EXERCISE PROMPT: Repeat precisely the span of lines below that opens with the line containing "This website has" and closes with the line containing "Cosmic World is", both included.

+---+

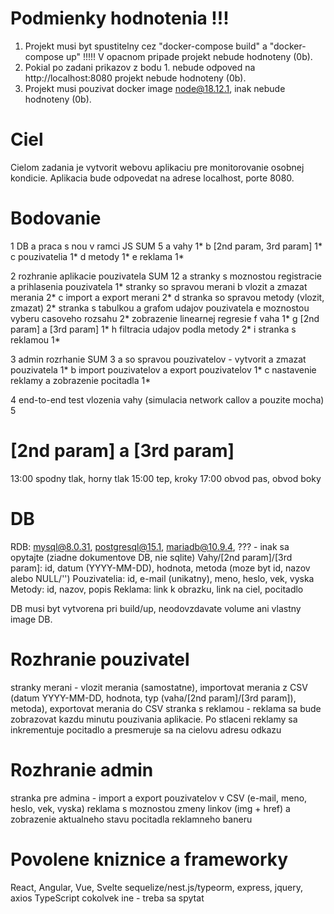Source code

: # Podmienky hodnotenia !!!
1. Projekt musi byt spustitelny cez "docker-compose build" a "docker-compose up" !!!!! V opacnom pripade projekt nebude hodnoteny (0b).
2. Pokial po zadani prikazov z bodu 1. nebude odpoved na http://localhost:8080 projekt nebude hodnoteny (0b).
3. Projekt musi pouzivat docker image node@18.12.1, inak nebude hodnoteny (0b).

# Ciel
Cielom zadania je vytvorit webovu aplikaciu pre monitorovanie osobnej kondicie. Aplikacia bude odpovedat na adrese localhost, porte 8080.

# Bodovanie
1    DB a praca s nou v ramci JS SUM 5
a       vahy                         1*
b       [2nd param, 3rd param]       1*
c       pouzivatelia                 1*
d       metody                       1*
e       reklama                      1*

2    rozhranie aplikacie pouzivatela                                           SUM 12
a       stranky s moznostou registracie a prihlasenia pouzivatela                   1*
        stranky so spravou merani
b         vlozit a zmazat merania                                                   2*
c         import a export merani                                                    2*
d       stranka so spravou metody (vlozit, zmazat)                                  2*
        stranka s tabulkou a grafom udajov pouzivatela
e         moznostou vyberu casoveho rozsahu                                         2*
          zobrazenie linearnej regresie
f           vaha                                                                    1*
g           [2nd param] a [3rd param]                                               1*
h         filtracia udajov podla metody                                             2*
i       stranka s reklamou                                                          1*

3    admin rozrhanie                                        SUM 3
a       so spravou pouzivatelov - vytvorit a zmazat pouzivatela 1*
b       import pouzivatelov a export pouzivatelov               1*
c       nastavenie reklamy a zobrazenie pocitadla               1*

4    end-to-end test vlozenia vahy (simulacia network callov a pouzite mocha) 5

# [2nd param] a [3rd param]
13:00 spodny tlak, horny tlak
15:00 tep, kroky
17:00 obvod pas, obvod boky

# DB
RDB: mysql@8.0.31, postgresql@15.1, mariadb@10.9.4, ??? - inak sa opytajte (ziadne dokumentove DB, nie sqlite)
Vahy/[2nd param]/[3rd param]: id, datum (YYYY-MM-DD), hodnota, metoda (moze byt id, nazov alebo NULL/'')
Pouzivatelia: id, e-mail (unikatny), meno, heslo, vek, vyska
Metody: id, nazov, popis
Reklama: link k obrazku, link na ciel, pocitadlo

DB musi byt vytvorena pri build/up, neodovzdavate volume ani vlastny image DB.

# Rozhranie pouzivatel
stranky merani - vlozit merania (samostatne), importovat merania z CSV (datum YYYY-MM-DD, hodnota, typ (vaha/[2nd param]/[3rd param]), metoda), exportovat merania do CSV
stranka s reklamou - reklama sa bude zobrazovat kazdu minutu pouzivania aplikacie. Po stlaceni reklamy sa inkrementuje pocitadlo a presmeruje sa na cielovu adresu odkazu

# Rozhranie admin
stranka pre admina - import a export pouzivatelov v CSV (e-mail, meno, heslo, vek, vyska) reklama s moznostou zmeny linkov (img + href) a zobrazenie aktualneho stavu pocitadla reklamneho baneru

# Povolene kniznice a frameworky
React, Angular, Vue, Svelte
sequelize/nest.js/typeorm, express, jquery, axios
TypeScript
cokolvek ine - treba sa spytat
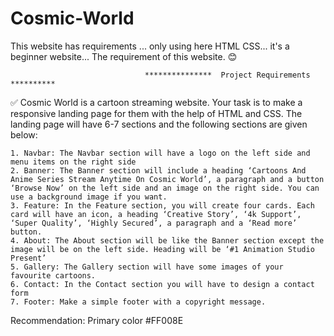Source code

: # Cosmic-World

This website has requirements ... only using here HTML CSS... it's a beginner website... The requirement of this website. 😊


                                  ***************  Project Requirements **********


✅ Cosmic World is a cartoon streaming website. Your task is to make a responsive landing page for them with the help of HTML and CSS. The landing page will have 6-7 sections and the following sections are given below:

    1. Navbar: The Navbar section will have a logo on the left side and menu items on the right side
    2. Banner: The Banner section will include a heading ‘Cartoons And Anime Series Stream Anytime On Cosmic World’, a paragraph and a button ‘Browse Now’ on the left side and an image on the right side. You can use a background image if you want.
    3. Feature: In the Feature section, you will create four cards. Each card will have an icon, a heading ‘Creative Story’, ‘4k Support’, ‘Super Quality’, ‘Highly Secured’, a paragraph and a ‘Read more’ button.
    4. About: The About section will be like the Banner section except the image will be on the left side. Heading will be ‘#1 Animation Studio Present’
    5. Gallery: The Gallery section will have some images of your favourite cartoons.
    6. Contact: In the Contact section you will have to design a contact form
    7. Footer: Make a simple footer with a copyright message.


Recommendation:
Primary color #FF008E

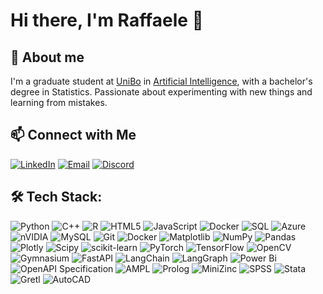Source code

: # Hi there, I'm Raffaele 👋
<!--
**raphsa/raphsa** is a ✨ _special_ ✨ repository because its `README.md` (this file) appears on your GitHub profile.

Here are some ideas to get you started:

- 🔭 I’m currently working on ...
- 🌱 I’m currently learning ...
- 👯 I’m looking to collaborate on ...
- 🤔 I’m looking for help with ...
- 💬 Ask me about ...
- 📫 How to reach me: ...
- 😄 Pronouns: ...
- ⚡ Fun fact: ...
-->
## 🌱 About me
I'm a graduate student at [UniBo](https://www.unibo.it/en) in [Artificial Intelligence](https://corsi.unibo.it/2cycle/artificial-intelligence), with a bachelor's degree in Statistics. Passionate about experimenting with new things and learning from mistakes.

## 📫 Connect with Me
[![LinkedIn](https://img.shields.io/badge/-LinkedIn-blue?style=flat-square&logo=linkedin&logoColor=white)](https://linkedin.com/in/raffaelesali)
[![Email](https://img.shields.io/badge/-Email-D14836?style=flat-square&logo=gmail&logoColor=white)](mailto:saliraffaele@gmail.com)
[![Discord](https://img.shields.io/badge/Discord-7289DA?style=flat-square&logo=discord&logoColor=white)](https://discord.com/users/raph5904)


## 🛠 Tech Stack: 
![Python](https://img.shields.io/badge/python-3670A0?style=for-the-badge&logo=python&logoColor=ffdd54) ![C++](https://img.shields.io/badge/c++-%2300599C.svg?style=for-the-badge&logo=c%2B%2B&logoColor=white) ![R](https://img.shields.io/badge/-R-276DC3?style=flat-square&logo=r&logoColor=white) ![HTML5](https://img.shields.io/badge/html5-%23E34F26.svg?style=for-the-badge&logo=html5&logoColor=white) ![JavaScript](https://img.shields.io/badge/javascript-%23323330.svg?style=for-the-badge&logo=javascript&logoColor=%23F7DF1E) ![Docker](https://img.shields.io/badge/docker-%230db7ed.svg?style=for-the-badge&logo=docker&logoColor=white) ![SQL](https://img.shields.io/badge/-SQL-4479A1?style=flat-square&logo=mysql&logoColor=white) ![Azure](https://img.shields.io/badge/azure-%230072C6.svg?style=for-the-badge&logo=microsoftazure&logoColor=white) ![nVIDIA](https://img.shields.io/badge/cuda-000000.svg?style=for-the-badge&logo=nVIDIA&logoColor=green) ![MySQL](https://img.shields.io/badge/mysql-4479A1.svg?style=for-the-badge&logo=mysql&logoColor=white) 
![Git](https://img.shields.io/badge/-Git-orange?style=flat-square&logo=git&logoColor=white)
![Docker](https://img.shields.io/badge/-Docker-blue?style=flat-square&logo=docker&logoColor=white) ![Matplotlib](https://img.shields.io/badge/Matplotlib-%23ffffff.svg?style=for-the-badge&logo=Matplotlib&logoColor=black) ![NumPy](https://img.shields.io/badge/numpy-%23013243.svg?style=for-the-badge&logo=numpy&logoColor=white) ![Pandas](https://img.shields.io/badge/pandas-%23150458.svg?style=for-the-badge&logo=pandas&logoColor=white) ![Plotly](https://img.shields.io/badge/Plotly-%233F4F75.svg?style=for-the-badge&logo=plotly&logoColor=white) ![Scipy](https://img.shields.io/badge/SciPy-%230C55A5.svg?style=for-the-badge&logo=scipy&logoColor=%white) ![scikit-learn](https://img.shields.io/badge/scikit--learn-%23F7931E.svg?style=for-the-badge&logo=scikit-learn&logoColor=white) ![PyTorch](https://img.shields.io/badge/PyTorch-%23EE4C2C.svg?style=for-the-badge&logo=PyTorch&logoColor=white) ![TensorFlow](https://img.shields.io/badge/TensorFlow-%23FF6F00.svg?style=for-the-badge&logo=TensorFlow&logoColor=white) ![OpenCV](https://img.shields.io/badge/-OpenCV-5C3EE8?style=flat-square&logo=opencv&logoColor=white) ![Gymnasium](https://img.shields.io/badge/-Gymnasium-FF6F61?style=flat-square&logo=data:image/png;base64,iVBORw0KGgoAAAANSUhEUgAAAAoAAAALCAYAAACp6UqPAAAABmJLR0QA/wD/AP+gvaeTAAAAH0lEQVQYV2NkYGBgmL8z0wAEmBgoKfM0PCAAgB+VwHnxZVgAAAABJRU5ErkJggg==) ![FastAPI](https://img.shields.io/badge/-FastAPI-009688?style=flat-square&logo=fastapi&logoColor=white) ![LangChain](https://img.shields.io/badge/-LangChain-FF9900?style=flat-square&logo=data:image/png;base64,iVBORw0KGgoAAAANSUhEUgAAAAoAAAALCAYAAACp6UqPAAAABmJLR0QA/wD/AP+gvaeTAAAAH0lEQVQYV2NkYGBgmL8z0wAEmBgoKfM0PCAAgB+VwHnxZVgAAAABJRU5ErkJggg==) ![LangGraph](https://img.shields.io/badge/-LangGraph-007ACC?style=flat-square&logo=data:image/png;base64,iVBORw0KGgoAAAANSUhEUgAAAAoAAAALCAYAAACp6UqPAAAABmJLR0QA/wD/AP+gvaeTAAAAH0lEQVQYV2NkYGBgmL8z0wAEmBgoKfM0PCAAgB+VwHnxZVgAAAABJRU5ErkJggg==) ![Power Bi](https://img.shields.io/badge/power_bi-F2C811?style=for-the-badge&logo=powerbi&logoColor=black) ![OpenAPI Specification](https://img.shields.io/badge/openapiinitiative-%23000000.svg?style=for-the-badge&logo=openapiinitiative&logoColor=white) ![AMPL](https://img.shields.io/badge/-AMPL-0072C6?style=flat-square&logo=data:image/png;base64,iVBORw0KGgoAAAANSUhEUgAAAAoAAAALCAYAAACp6UqPAAAABmJLR0QA/wD/AP+gvaeTAAAAHUlEQVQYV2NkYGBgmL8z8DAwMDAw+I+Y1JIAAkPDAAAnLcGXNfFSSQAAAABJRU5ErkJggg==) ![Prolog](https://img.shields.io/badge/-Prolog-FF6600?style=flat-square&logo=data:image/png;base64,iVBORw0KGgoAAAANSUhEUgAAAAoAAAALCAYAAACp6UqPAAAABmJLR0QA/wD/AP+gvaeTAAAAH0lEQVQYV2NkYGBgmL8z0wAEmBgoKfM0PCAAgB+VwHnxZVgAAAABJRU5ErkJggg==) ![MiniZinc](https://img.shields.io/badge/-MiniZinc-003366?style=flat-square&logo=data:image/png;base64,iVBORw0KGgoAAAANSUhEUgAAAAoAAAALCAYAAACp6UqPAAAABmJLR0QA/wD/AP+gvaeTAAAAH0lEQVQYV2NkYGBgmL8z0wAEmBgoKfM0PCAAgB+VwHnxZVgAAAABJRU5ErkJggg==) ![SPSS](https://img.shields.io/badge/-SPSS-2D3E50?style=flat-square&logo=ibm&logoColor=white) ![Stata](https://img.shields.io/badge/-Stata-0000FF?style=flat-square&logo=data:image/png;base64,iVBORw0KGgoAAAANSUhEUgAAAAoAAAALCAYAAACp6UqPAAAABmJLR0QA/wD/AP+gvaeTAAAAH0lEQVQYV2NkYGBgmL8z0wAEmBgoKfM0PCAAgB+VwHnxZVgAAAABJRU5ErkJggg==) ![Gretl](https://img.shields.io/badge/-Gretl-FF6600?style=flat-square&logo=data:image/png;base64,iVBORw0KGgoAAAANSUhEUgAAAAoAAAALCAYAAACp6UqPAAAABmJLR0QA/wD/AP+gvaeTAAAAH0lEQVQYV2NkYGBgmL8z0wAEmBgoKfM0PCAAgB+VwHnxZVgAAAABJRU5ErkJggg==) ![AutoCAD](https://img.shields.io/badge/-AutoCAD-ED1C24?style=flat-square&logo=autodesk&logoColor=white)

+---+

OUTPUT:
This website has requirements ... only using here HTML CSS... it's a beginner website... The requirement of this website. 😊


                                  ***************  Project Requirements **********


✅ Cosmic World is a cartoon streaming website. Your task is to make a responsive landing page for them with the help of HTML and CSS. The landing page will have 6-7 sections and the following sections are given below:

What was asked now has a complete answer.